The summit took place as Trump prepares for talks with Chinese President Xi Jinping in Beijing at the end of March.
The Trump administration hopes to pull Latin America closer to Washington after years of growing Chinese trade, lending and infrastructure investment in the region.
The summit brings together conservative leaders aligned with Trump on security, migration and economics.
Among those attending are Argentine President Javier Milei, Chile’s president-elect Jose Antonio Kast and Salvadoran President Nayib Bukele, whose gang crackdown, criticised by human rights groups, has become a model for parts of Latin America’s right.
Politicians from across the region have toured Bukele’s sprawling “mega-prison”, where the United States last year deported more than 200 Venezuelans without trial.
Also joining the gathering are Honduran President Nasry Asfura, who narrowly won a disputed election with Trump’s backing, and Ecuador’s President Daniel Noboa, who has echoed parts of Trump’s economic agenda and recently announced joint operations with the US in a military crackdown on drug trafficking (*see report on Page 7).
Most of the right-wing heads of state share concerns about the rising power of drug cartels, even hitting countries that until recently were considered fairly safe such as Ecuador and Chile, said Irene Mia, a Latin America expert at the International Institute for Strategic Studies.
“All those countries used to be quite secure and didn’t really have an issue with organised crime, but they’ve seen increasing levels of organised crime because of the reconfiguration of the drug trade,” Mia told AFP.
The strained security situation, which has contributed to the Latin American right-wing’s recent string of electoral victories, means the trend of US intervention has received less pushback than in the past, she added.

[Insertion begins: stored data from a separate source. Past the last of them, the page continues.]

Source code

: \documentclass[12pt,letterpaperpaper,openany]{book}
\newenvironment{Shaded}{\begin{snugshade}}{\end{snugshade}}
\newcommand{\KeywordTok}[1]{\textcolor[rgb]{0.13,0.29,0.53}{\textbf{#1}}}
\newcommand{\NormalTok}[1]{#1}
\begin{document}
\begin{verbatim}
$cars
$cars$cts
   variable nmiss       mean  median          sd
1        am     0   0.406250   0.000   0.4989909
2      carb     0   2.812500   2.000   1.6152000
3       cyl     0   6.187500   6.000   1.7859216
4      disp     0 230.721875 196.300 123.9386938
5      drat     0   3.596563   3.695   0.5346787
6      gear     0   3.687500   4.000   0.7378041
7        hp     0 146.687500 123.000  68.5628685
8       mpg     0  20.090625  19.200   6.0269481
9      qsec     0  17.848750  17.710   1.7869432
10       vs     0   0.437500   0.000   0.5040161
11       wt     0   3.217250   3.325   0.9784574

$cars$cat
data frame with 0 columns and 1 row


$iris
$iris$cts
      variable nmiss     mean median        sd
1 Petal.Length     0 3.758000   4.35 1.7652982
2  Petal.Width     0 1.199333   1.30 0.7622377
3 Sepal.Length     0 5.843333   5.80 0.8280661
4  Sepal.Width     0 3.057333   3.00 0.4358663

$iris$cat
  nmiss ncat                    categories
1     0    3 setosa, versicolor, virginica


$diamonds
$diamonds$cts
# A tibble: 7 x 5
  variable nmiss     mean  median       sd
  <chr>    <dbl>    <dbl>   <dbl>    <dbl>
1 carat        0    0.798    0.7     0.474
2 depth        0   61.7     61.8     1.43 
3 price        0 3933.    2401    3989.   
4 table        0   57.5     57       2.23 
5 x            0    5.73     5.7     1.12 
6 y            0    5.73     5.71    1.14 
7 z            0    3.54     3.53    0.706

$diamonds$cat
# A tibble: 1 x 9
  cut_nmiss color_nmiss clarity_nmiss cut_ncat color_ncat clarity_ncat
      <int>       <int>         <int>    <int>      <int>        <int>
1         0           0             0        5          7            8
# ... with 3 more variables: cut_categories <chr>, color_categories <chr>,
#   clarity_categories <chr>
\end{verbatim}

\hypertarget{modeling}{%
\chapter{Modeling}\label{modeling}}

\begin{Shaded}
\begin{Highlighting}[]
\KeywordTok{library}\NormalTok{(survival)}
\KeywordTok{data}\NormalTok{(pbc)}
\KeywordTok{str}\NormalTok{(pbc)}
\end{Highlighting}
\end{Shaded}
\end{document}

Many of the leaders share Trump’s hardline view of crime and migration, favouring crackdowns over deeper social fixes and private business over the state.
Their rise reflects a broader rightward turn in parts of Latin America at a time when the region is being pulled between Washington and Beijing.
Ryan Berg, who heads the Americas Programme at the Centre for Strategic and International Studies, said that China’s trade with the region hit a record $518bn in 2024, with Beijing loaning more than $120bn to governments across the Western Hemisphere.
China’s increased involvement in Latin America – from satellite tracking stations in Argentina and a port in Peru to economic support for Venezuela – has been an irritant for successive US administrations.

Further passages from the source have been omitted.